◆ **PROBLEM**:
The entries are to be duplicated exactly, with nothing left out.

(Records contained in a dataset)
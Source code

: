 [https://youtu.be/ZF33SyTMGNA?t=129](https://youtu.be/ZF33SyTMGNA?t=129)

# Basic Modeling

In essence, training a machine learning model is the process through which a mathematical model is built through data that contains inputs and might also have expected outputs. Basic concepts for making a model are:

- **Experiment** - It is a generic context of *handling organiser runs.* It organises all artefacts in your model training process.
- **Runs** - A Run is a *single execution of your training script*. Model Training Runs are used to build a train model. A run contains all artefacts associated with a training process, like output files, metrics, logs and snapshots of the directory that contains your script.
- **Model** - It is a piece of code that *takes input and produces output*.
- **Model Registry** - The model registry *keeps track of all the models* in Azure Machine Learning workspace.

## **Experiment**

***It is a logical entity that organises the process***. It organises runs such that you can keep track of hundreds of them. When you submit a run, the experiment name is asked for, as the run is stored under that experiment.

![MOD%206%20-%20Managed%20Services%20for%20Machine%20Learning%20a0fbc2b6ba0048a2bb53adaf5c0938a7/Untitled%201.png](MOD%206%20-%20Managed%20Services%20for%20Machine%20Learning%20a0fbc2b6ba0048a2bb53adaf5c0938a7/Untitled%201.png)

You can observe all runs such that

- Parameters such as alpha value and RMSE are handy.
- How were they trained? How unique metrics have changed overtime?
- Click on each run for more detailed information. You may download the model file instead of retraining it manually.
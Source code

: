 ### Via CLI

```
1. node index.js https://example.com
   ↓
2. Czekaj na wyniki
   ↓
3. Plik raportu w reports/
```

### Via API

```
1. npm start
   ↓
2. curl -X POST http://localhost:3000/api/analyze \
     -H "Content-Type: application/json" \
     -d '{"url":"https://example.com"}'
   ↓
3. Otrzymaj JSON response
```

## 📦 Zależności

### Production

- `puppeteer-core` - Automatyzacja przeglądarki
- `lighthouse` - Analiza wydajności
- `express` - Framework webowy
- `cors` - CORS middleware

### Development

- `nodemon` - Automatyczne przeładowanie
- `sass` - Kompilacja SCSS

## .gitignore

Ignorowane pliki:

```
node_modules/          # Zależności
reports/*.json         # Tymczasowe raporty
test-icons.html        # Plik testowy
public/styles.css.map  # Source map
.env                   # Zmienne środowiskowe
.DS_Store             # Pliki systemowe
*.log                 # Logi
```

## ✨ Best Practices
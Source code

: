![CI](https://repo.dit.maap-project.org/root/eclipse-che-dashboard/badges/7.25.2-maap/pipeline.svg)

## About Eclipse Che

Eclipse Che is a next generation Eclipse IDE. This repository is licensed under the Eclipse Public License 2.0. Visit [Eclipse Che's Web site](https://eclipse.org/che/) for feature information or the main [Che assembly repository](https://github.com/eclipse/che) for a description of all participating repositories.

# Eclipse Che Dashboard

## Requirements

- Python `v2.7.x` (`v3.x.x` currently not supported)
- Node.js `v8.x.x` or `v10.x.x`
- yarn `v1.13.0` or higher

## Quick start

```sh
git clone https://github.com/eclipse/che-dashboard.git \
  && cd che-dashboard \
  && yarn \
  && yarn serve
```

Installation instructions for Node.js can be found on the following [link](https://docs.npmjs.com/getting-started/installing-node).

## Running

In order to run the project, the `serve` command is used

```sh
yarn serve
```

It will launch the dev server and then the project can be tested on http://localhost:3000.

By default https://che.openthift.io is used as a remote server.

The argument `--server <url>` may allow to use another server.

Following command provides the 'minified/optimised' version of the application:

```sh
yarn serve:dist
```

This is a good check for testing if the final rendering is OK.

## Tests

◆ **RESPONSE FOR THIS EXERCISE**:
Source code

: [https://youtu.be/ZF33SyTMGNA?t=129](https://youtu.be/ZF33SyTMGNA?t=129)

# Basic Modeling

In essence, training a machine learning model is the process through which a mathematical model is built through data that contains inputs and might also have expected outputs. Basic concepts for making a model are:

- **Experiment** - It is a generic context of *handling organiser runs.* It organises all artefacts in your model training process.
- **Runs** - A Run is a *single execution of your training script*. Model Training Runs are used to build a train model. A run contains all artefacts associated with a training process, like output files, metrics, logs and snapshots of the directory that contains your script.
- **Model** - It is a piece of code that *takes input and produces output*.
- **Model Registry** - The model registry *keeps track of all the models* in Azure Machine Learning workspace.

## **Experiment**

***It is a logical entity that organises the process***. It organises runs such that you can keep track of hundreds of them. When you submit a run, the experiment name is asked for, as the run is stored under that experiment.

![MOD%206%20-%20Managed%20Services%20for%20Machine%20Learning%20a0fbc2b6ba0048a2bb53adaf5c0938a7/Untitled%201.png](MOD%206%20-%20Managed%20Services%20for%20Machine%20Learning%20a0fbc2b6ba0048a2bb53adaf5c0938a7/Untitled%201.png)

You can observe all runs such that

- Parameters such as alpha value and RMSE are handy.
- How were they trained? How unique metrics have changed overtime?
- Click on each run for more detailed information. You may download the model file instead of retraining it manually.
Source code

: ### Via CLI

```
1. node index.js https://example.com
   ↓
2. Czekaj na wyniki
   ↓
3. Plik raportu w reports/
```

### Via API

```
1. npm start
   ↓
2. curl -X POST http://localhost:3000/api/analyze \
     -H "Content-Type: application/json" \
     -d '{"url":"https://example.com"}'
   ↓
3. Otrzymaj JSON response
```

## 📦 Zależności

### Production

- `puppeteer-core` - Automatyzacja przeglądarki
- `lighthouse` - Analiza wydajności
- `express` - Framework webowy
- `cors` - CORS middleware

### Development

- `nodemon` - Automatyczne przeładowanie
- `sass` - Kompilacja SCSS

## .gitignore

Ignorowane pliki:

```
node_modules/          # Zależności
reports/*.json         # Tymczasowe raporty
test-icons.html        # Plik testowy
public/styles.css.map  # Source map
.env                   # Zmienne środowiskowe
.DS_Store             # Pliki systemowe
*.log                 # Logi
```

## ✨ Best Practices
Source code

:![CI](https://repo.dit.maap-project.org/root/eclipse-che-dashboard/badges/7.25.2-maap/pipeline.svg)

## About Eclipse Che

Eclipse Che is a next generation Eclipse IDE. This repository is licensed under the Eclipse Public License 2.0. Visit [Eclipse Che's Web site](https://eclipse.org/che/) for feature information or the main [Che assembly repository](https://github.com/eclipse/che) for a description of all participating repositories.

# Eclipse Che Dashboard

## Requirements

- Python `v2.7.x` (`v3.x.x` currently not supported)
- Node.js `v8.x.x` or `v10.x.x`
- yarn `v1.13.0` or higher

## Quick start

```sh
git clone https://github.com/eclipse/che-dashboard.git \
  && cd che-dashboard \
  && yarn \
  && yarn serve
```

Installation instructions for Node.js can be found on the following [link](https://docs.npmjs.com/getting-started/installing-node).

## Running

In order to run the project, the `serve` command is used

```sh
yarn serve
```

It will launch the dev server and then the project can be tested on http://localhost:3000.

By default https://che.openthift.io is used as a remote server.

The argument `--server <url>` may allow to use another server.

Following command provides the 'minified/optimised' version of the application:

```sh
yarn serve:dist
```

This is a good check for testing if the final rendering is OK.

## Tests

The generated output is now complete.